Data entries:

##########

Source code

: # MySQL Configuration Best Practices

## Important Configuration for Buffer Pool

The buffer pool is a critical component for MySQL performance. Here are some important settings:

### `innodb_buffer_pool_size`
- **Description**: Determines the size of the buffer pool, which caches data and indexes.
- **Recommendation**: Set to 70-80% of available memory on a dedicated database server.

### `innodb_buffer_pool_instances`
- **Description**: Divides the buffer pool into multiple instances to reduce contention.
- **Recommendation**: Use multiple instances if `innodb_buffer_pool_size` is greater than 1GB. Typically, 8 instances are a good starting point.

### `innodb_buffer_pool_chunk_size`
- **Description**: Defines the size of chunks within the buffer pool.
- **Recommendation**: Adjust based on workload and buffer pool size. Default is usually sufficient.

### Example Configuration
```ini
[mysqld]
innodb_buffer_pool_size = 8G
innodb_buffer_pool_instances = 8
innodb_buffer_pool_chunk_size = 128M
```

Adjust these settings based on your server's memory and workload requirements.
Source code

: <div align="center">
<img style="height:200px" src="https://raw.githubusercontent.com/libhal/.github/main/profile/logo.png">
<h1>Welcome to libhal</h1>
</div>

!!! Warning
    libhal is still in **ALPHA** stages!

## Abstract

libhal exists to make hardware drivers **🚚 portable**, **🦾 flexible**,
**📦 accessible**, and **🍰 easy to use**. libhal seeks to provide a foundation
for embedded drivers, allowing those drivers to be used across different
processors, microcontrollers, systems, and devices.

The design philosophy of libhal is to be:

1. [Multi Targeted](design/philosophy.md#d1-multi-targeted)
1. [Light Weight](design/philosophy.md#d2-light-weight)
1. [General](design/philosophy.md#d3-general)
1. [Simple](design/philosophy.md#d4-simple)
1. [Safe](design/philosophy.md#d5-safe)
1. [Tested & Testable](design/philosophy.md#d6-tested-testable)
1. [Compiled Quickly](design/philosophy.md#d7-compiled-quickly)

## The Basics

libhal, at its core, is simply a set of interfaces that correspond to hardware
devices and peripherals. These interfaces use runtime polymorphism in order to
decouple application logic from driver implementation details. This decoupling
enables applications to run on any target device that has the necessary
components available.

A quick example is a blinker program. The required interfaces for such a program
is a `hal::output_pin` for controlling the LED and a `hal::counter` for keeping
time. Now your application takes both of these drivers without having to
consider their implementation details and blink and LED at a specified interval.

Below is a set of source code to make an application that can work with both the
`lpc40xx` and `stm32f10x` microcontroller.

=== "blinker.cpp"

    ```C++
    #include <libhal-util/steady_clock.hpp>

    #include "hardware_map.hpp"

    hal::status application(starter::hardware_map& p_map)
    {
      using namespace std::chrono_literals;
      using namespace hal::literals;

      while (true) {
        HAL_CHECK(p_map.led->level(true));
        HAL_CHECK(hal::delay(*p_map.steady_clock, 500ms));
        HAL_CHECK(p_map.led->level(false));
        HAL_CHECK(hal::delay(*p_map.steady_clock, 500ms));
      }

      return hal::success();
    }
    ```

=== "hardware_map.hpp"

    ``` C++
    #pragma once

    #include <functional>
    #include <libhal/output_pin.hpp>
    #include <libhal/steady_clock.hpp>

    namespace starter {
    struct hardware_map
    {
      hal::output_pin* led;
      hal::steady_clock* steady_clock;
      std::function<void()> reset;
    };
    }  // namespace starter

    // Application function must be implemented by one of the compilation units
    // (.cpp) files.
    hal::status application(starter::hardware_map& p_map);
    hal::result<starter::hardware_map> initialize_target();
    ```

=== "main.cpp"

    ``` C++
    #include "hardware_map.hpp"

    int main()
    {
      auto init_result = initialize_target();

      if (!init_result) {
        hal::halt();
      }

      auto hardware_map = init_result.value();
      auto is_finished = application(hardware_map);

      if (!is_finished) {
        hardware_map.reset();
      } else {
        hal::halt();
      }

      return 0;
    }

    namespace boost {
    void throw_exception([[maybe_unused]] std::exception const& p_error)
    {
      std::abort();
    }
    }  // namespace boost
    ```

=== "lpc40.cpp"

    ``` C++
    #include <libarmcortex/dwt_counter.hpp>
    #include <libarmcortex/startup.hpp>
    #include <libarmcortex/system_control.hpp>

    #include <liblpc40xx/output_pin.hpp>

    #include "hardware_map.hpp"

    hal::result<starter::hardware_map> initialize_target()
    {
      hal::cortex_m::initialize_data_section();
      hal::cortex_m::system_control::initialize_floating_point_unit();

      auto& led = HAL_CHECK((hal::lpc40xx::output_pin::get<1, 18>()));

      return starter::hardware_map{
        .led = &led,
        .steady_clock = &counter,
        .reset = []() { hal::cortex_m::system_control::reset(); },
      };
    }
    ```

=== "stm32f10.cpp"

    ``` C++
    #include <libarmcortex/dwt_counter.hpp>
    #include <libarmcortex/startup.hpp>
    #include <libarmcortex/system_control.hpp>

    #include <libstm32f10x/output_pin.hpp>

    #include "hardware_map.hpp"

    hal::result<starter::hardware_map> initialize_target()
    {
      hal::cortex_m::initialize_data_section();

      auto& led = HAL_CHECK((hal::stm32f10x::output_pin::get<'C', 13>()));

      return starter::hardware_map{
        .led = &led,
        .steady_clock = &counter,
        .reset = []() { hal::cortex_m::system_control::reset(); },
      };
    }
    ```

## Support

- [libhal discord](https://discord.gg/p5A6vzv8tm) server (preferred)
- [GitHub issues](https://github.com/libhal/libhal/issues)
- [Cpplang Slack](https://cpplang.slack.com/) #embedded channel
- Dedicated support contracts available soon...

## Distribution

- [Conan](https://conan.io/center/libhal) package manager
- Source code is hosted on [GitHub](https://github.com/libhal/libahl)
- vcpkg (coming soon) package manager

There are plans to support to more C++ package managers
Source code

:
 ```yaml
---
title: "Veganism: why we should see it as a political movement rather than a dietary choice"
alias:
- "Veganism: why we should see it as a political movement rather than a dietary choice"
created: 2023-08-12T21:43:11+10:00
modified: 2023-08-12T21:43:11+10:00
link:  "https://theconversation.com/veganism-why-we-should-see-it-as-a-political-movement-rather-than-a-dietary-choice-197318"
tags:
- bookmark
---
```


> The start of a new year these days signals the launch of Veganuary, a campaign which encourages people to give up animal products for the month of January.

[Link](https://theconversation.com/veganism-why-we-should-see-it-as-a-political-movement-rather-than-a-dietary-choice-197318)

##########

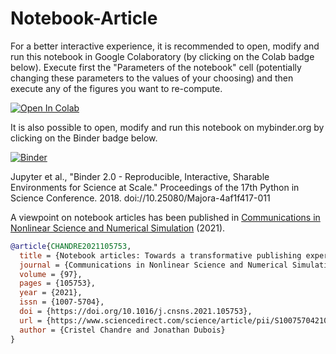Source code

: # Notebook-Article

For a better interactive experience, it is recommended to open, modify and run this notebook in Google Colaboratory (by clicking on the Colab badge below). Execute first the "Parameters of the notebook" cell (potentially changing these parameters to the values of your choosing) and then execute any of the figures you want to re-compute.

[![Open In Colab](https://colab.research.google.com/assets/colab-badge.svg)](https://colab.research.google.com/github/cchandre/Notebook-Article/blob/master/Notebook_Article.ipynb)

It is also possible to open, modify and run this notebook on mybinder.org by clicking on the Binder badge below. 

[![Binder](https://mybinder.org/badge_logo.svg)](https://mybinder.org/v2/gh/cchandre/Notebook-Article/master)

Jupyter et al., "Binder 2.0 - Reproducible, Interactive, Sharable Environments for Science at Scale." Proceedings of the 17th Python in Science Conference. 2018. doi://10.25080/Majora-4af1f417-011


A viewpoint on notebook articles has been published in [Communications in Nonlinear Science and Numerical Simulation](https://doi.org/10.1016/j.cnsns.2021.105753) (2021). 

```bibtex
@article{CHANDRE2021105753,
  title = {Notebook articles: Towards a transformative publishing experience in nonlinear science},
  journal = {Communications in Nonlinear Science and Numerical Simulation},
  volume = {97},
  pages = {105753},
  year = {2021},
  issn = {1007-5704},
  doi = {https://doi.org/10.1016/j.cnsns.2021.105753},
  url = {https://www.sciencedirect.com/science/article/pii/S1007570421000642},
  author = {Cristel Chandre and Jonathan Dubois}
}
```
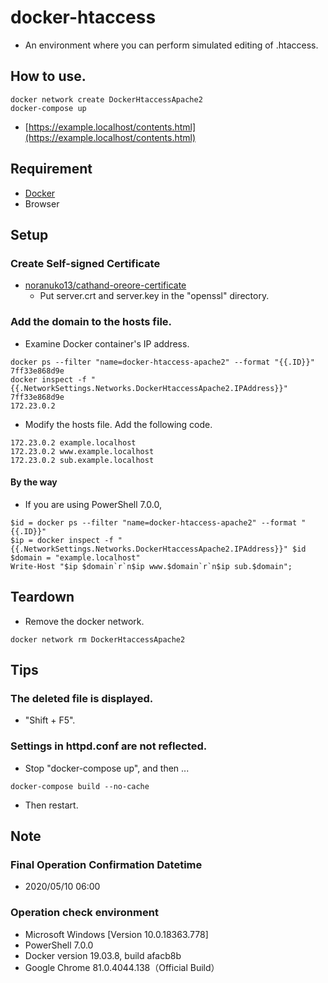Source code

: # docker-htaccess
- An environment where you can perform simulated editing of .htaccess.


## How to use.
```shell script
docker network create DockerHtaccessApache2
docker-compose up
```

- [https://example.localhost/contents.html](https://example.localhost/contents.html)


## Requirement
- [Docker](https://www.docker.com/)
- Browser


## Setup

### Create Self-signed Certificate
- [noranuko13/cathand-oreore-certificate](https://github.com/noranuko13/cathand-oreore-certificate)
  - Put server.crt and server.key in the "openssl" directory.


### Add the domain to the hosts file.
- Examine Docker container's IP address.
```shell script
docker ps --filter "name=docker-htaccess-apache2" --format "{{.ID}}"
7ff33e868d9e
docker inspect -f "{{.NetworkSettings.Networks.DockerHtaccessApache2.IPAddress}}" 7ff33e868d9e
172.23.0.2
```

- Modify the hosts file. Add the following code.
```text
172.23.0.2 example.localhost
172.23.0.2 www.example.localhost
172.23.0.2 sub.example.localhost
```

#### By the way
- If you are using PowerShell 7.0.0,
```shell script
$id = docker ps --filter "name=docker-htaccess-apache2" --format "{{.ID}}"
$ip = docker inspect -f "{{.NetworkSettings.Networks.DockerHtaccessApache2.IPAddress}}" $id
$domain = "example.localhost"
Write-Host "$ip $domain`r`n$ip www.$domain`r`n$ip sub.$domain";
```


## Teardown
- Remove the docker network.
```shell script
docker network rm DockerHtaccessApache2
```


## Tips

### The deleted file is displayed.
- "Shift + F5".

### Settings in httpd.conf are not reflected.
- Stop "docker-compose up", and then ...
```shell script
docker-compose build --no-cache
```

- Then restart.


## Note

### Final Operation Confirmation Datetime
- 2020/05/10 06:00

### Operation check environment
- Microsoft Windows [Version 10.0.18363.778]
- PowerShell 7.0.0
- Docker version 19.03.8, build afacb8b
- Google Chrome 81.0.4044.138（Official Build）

##########

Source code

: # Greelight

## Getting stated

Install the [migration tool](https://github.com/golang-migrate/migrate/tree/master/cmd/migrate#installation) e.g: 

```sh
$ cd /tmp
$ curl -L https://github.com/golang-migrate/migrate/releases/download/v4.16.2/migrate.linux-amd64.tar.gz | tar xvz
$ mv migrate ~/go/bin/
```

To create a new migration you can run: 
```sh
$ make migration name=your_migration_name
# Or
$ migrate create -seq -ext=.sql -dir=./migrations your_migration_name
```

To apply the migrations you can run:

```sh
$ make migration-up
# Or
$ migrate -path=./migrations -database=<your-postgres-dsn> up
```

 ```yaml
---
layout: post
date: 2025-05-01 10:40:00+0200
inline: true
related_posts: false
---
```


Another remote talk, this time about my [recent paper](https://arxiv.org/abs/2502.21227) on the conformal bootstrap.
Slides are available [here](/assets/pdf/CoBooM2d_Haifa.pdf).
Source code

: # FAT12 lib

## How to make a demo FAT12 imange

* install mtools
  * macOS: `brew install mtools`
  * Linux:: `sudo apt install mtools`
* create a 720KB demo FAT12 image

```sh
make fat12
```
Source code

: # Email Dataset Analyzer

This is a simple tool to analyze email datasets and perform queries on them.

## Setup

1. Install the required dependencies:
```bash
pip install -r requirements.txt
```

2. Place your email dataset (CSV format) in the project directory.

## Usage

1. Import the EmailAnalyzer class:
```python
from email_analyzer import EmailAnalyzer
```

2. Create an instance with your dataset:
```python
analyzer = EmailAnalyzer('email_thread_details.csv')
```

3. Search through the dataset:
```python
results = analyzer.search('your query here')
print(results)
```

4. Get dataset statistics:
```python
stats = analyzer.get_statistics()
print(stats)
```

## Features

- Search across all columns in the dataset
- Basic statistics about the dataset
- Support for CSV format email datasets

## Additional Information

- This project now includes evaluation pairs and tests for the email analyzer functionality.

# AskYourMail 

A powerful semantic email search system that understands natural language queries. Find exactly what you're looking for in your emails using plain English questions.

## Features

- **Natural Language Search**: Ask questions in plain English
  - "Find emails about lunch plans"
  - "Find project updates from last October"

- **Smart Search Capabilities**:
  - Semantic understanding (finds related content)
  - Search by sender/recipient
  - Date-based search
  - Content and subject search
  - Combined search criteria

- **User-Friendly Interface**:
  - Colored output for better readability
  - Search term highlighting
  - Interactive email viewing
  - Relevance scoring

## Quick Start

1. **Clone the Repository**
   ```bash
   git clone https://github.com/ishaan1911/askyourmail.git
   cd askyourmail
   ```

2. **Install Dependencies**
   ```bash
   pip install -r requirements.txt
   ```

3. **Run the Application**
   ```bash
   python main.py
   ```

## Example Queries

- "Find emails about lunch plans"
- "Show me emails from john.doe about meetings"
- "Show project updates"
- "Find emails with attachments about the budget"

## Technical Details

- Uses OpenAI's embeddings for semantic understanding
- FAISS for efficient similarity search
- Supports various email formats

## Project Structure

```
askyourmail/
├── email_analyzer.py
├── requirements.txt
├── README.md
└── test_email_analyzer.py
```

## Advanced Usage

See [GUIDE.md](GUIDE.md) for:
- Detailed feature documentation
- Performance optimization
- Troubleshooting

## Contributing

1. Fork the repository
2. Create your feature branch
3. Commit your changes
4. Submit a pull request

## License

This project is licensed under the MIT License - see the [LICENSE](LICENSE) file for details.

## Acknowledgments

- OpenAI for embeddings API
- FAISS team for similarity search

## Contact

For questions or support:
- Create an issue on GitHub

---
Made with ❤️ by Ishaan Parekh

##########

» Problem description:
Which lines of the entries above contain the word "about"? Copy each of them.

» Result below:
Another remote talk, this time about my [recent paper](https://arxiv.org/abs/2502.21227) on the conformal bootstrap.
- Basic statistics about the dataset
  - "Find emails about lunch plans"
- "Find emails about lunch plans"
- "Show me emails from john.doe about meetings"
- "Find emails with attachments about the budget"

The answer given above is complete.